### ACTIVITY
Below are the entries; give again exactly the lines from the one mentioning "m='1249800'>right?</span> <span m='1250580'>Equal</span>" through the one mentioning "m='1257750'>norm</span> <span m='1258626'>that</span>", inclusive.

☆ ☆ ☆ ☆

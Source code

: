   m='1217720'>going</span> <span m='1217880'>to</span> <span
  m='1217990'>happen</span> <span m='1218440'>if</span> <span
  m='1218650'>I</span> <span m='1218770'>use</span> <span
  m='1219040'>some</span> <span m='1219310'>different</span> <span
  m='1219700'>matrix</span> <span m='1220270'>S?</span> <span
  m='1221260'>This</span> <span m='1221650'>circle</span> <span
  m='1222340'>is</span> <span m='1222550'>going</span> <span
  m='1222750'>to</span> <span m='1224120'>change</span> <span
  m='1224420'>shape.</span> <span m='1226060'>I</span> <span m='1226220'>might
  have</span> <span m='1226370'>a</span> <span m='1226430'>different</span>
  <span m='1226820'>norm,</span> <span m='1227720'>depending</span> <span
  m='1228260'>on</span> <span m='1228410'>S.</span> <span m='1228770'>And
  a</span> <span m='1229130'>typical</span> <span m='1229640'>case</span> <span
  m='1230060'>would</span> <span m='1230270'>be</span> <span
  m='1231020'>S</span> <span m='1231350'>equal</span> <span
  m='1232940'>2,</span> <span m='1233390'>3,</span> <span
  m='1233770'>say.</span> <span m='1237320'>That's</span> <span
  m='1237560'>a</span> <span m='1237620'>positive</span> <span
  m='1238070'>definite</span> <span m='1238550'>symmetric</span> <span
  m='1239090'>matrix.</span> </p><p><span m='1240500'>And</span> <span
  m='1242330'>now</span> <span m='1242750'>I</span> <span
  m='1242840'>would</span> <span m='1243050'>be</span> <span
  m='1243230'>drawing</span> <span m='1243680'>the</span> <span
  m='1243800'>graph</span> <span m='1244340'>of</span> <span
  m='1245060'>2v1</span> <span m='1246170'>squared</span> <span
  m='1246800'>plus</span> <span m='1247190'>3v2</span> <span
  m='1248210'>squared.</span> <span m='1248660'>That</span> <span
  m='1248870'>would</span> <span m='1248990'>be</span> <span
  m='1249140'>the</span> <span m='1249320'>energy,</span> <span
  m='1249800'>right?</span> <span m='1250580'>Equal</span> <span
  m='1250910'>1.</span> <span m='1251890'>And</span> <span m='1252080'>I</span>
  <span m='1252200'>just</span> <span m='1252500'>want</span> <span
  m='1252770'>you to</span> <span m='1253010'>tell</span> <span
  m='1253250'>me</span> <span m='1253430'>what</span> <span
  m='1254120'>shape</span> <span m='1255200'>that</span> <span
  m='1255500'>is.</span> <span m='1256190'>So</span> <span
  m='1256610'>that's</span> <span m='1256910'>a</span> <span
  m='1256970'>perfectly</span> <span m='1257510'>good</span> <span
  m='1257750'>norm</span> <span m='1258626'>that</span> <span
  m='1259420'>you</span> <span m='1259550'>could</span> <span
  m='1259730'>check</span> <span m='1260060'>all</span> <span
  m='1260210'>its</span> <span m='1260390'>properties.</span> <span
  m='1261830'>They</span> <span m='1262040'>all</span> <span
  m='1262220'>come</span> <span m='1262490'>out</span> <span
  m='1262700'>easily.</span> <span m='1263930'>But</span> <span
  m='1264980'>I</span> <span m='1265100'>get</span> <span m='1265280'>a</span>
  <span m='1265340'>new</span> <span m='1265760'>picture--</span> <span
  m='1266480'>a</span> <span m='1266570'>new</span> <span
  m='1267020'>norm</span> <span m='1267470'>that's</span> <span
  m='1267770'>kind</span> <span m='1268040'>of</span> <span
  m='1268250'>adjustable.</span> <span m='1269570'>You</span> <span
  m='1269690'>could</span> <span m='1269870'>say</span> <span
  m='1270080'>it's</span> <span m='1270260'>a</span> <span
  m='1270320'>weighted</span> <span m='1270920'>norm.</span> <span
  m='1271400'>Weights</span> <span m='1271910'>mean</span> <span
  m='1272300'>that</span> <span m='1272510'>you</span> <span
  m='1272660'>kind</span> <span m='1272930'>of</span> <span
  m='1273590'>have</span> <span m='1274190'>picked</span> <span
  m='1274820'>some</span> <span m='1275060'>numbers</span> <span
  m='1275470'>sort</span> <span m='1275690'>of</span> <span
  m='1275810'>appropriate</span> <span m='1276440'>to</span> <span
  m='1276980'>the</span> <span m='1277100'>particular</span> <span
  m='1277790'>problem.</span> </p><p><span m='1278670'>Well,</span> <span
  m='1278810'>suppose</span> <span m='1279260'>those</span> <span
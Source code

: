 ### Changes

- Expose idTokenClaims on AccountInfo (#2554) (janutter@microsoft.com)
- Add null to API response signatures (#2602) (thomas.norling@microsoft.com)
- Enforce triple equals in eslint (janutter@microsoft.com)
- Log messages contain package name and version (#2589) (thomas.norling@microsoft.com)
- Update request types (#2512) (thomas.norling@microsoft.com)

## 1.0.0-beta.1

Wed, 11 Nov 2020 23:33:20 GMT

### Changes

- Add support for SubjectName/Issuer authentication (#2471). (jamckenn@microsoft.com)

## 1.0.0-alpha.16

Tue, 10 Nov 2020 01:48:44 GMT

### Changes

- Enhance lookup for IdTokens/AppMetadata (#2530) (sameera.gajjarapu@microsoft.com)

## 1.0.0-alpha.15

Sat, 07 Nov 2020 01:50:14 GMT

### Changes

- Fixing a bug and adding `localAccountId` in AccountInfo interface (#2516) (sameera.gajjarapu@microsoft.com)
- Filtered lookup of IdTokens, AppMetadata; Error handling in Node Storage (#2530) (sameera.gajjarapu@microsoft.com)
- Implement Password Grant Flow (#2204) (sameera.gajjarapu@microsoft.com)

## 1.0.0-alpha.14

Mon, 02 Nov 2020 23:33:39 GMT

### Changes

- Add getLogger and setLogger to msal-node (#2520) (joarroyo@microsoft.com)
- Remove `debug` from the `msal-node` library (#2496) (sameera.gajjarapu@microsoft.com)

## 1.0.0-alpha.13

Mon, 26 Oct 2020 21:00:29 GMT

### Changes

☆ ☆ ☆ ☆

### ANSWER FOR THIS EXERCISE
  m='1249800'>right?</span> <span m='1250580'>Equal</span> <span
  m='1250910'>1.</span> <span m='1251890'>And</span> <span m='1252080'>I</span>
  <span m='1252200'>just</span> <span m='1252500'>want</span> <span
  m='1252770'>you to</span> <span m='1253010'>tell</span> <span
  m='1253250'>me</span> <span m='1253430'>what</span> <span
  m='1254120'>shape</span> <span m='1255200'>that</span> <span
  m='1255500'>is.</span> <span m='1256190'>So</span> <span
  m='1256610'>that's</span> <span m='1256910'>a</span> <span
  m='1256970'>perfectly</span> <span m='1257510'>good</span> <span
  m='1257750'>norm</span> <span m='1258626'>that</span> <span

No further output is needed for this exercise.